SpliceScape

SpliceScape is a bioinformatics pipeline designed for the large-scale identification and characterization of splicing events from RNA-Seq data. Built using the Nextflow workflow orchestrator, it provides an efficient, reproducible, and scalable solution for generating comprehensive splicing landscapes of an organism.

The pipeline automates all critical steps of splicing analysis, from raw data processing to the final characterization of events. It integrates state-of-the-art tools to ensure high accuracy and performance, including:

Data Cleaning: BBDuK
Splicing-Aware Alignment: STAR
Splicing Event Identification and Quantification: MAJIQ and SGSeq

This approach allows SpliceScape to handle large public datasets, making it a powerful tool for comparative transcriptomics and for exploring the dynamics of RNA processing.

📊 The diagram below provides an overview of the SpliceScape workflow, from the initial input files to the final results.

✅ The pipeline is divided into distinct stages:

Pre-processing: Metadata acquisition and filtering.
Core Pipeline: Downloading reads, quality control (BBDuK), genome indexing (STAR), mapping (STAR), and splicing analysis (MAJIQ & SGSeq).
Post-processing: Parsing and integrating results into a unified database.

Quick Start

Dependencies

SpliceScape has several dependencies, below we list some of the main dependencies that must be installed prior to using the pipeline.
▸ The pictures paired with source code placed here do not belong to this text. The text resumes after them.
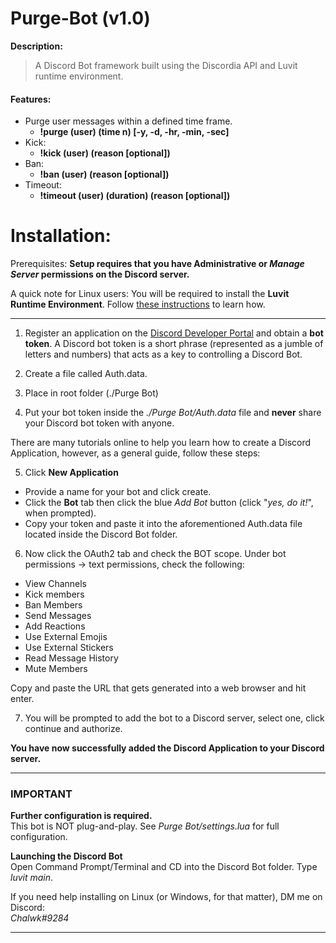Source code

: # Purge-Bot (v1.0)

**Description:**<br/>
> A Discord Bot framework built using the Discordia API and Luvit runtime environment. 

#### Features:

- Purge user messages within a defined time frame.
   - **!purge (user) (time n) [-y, -d, -hr, -min, -sec]**
- Kick:
   - **!kick (user) (reason [optional])**
- Ban:
   - **!ban (user) (reason [optional])**
- Timeout:
   - **!timeout (user) (duration) (reason [optional])**
   
# Installation:

Prerequisites:
**Setup requires that you have Administrative or _Manage Server_ permissions on the Discord server.**

A quick note for Linux users:
You will be required to install the **Luvit Runtime Environment**. Follow [these instructions](https://luvit.io/install.html) to learn how.

-----

1. Register an application on the [Discord Developer Portal](https://Discordapp.com/developers/applications/) and obtain a **bot token**.
   A Discord bot token is a short phrase (represented as a jumble of letters and numbers) that acts as a key to controlling a Discord Bot.

2. Create a file called Auth.data.
3. Place in root folder (./Purge Bot)
4. Put your bot token inside the *./Purge Bot/Auth.data* file and **never** share your Discord bot token with anyone.

There are many tutorials online to help you learn how to create a Discord Application, however, as a general guide, follow these steps:

5. Click **New Application**
- Provide a name for your bot and click create.
- Click the **Bot** tab then click the blue *Add Bot* button (click "*yes, do it!*", when prompted).
- Copy your token and paste it into the aforementioned Auth.data file located inside the Discord Bot folder.

6. Now click the OAuth2 tab and check the BOT scope.
   Under bot permissions -> text permissions, check the following:
- View Channels
- Kick members
- Ban Members
- Send Messages
- Add Reactions
- Use External Emojis
- Use External Stickers
- Read Message History
- Mute Members

Copy and paste the URL that gets generated into a web browser and hit enter.

7. You will be prompted to add the bot to a Discord server, select one, click continue and authorize.

**You have now successfully added the Discord Application to your Discord server.**

____

### **IMPORTANT**

**Further configuration is required.**<br/>
This bot is NOT plug-and-play. See *Purge Bot/settings.lua* for full configuration.

**Launching the Discord Bot**<br/>
Open Command Prompt/Terminal and CD into the Discord Bot folder. Type *luvit main*.

If you need help installing on Linux (or Windows, for that matter), DM me on Discord:<br/>
_Chalwk#9284_

____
We recommend to use the conda environment to install all dependencies.

Core Software & Tools

Nextflow (v24.10.5 or later)
STAR
BBMap (provides BBDuK v35.85)
Samtools
MAJIQ
ffq (from pip)
wget & md5sum (Standard Linux/macOS utilities)

Programming Environments

Python (v3.7 or higher)
R (v4.4)

Required Python Libraries

requests (v2.28.1)
beautifulsoup4 (v0.0.1)
biopython (v1.79)
pandas (v1.4.0)

Required R Libraries

optparse (v1.7.5)
SGSeq (v1.38.0)
GenomicFeatures (v1.56.0)

Input Files

SpliceScape requires three main inputs to start an analysis:

Reference Genome: An uncompressed reference genome file in .fasta format, preferably downloaded from Phytozome.
Genome Annotation: An uncompressed genome annotation file in .gff3 format, also from Phytozome.
Sample List: A plain text (.txt) file containing the SRA accessions for your target samples, with one identifier per line.

For detailed instructions on how to obtain and format these files, please refer to the SpliceScape Wiki.

Running

1. Clone the repository:

git clone https://github.com/labbces/SpliceScape.git
cd SpliceScape

2. Prepare input files:

SpliceScape is designed to work with the standard file formats and structures provided by the Phytozome database. For the pipeline to locate the genome and annotation files correctly, you must follow a specific directory structure.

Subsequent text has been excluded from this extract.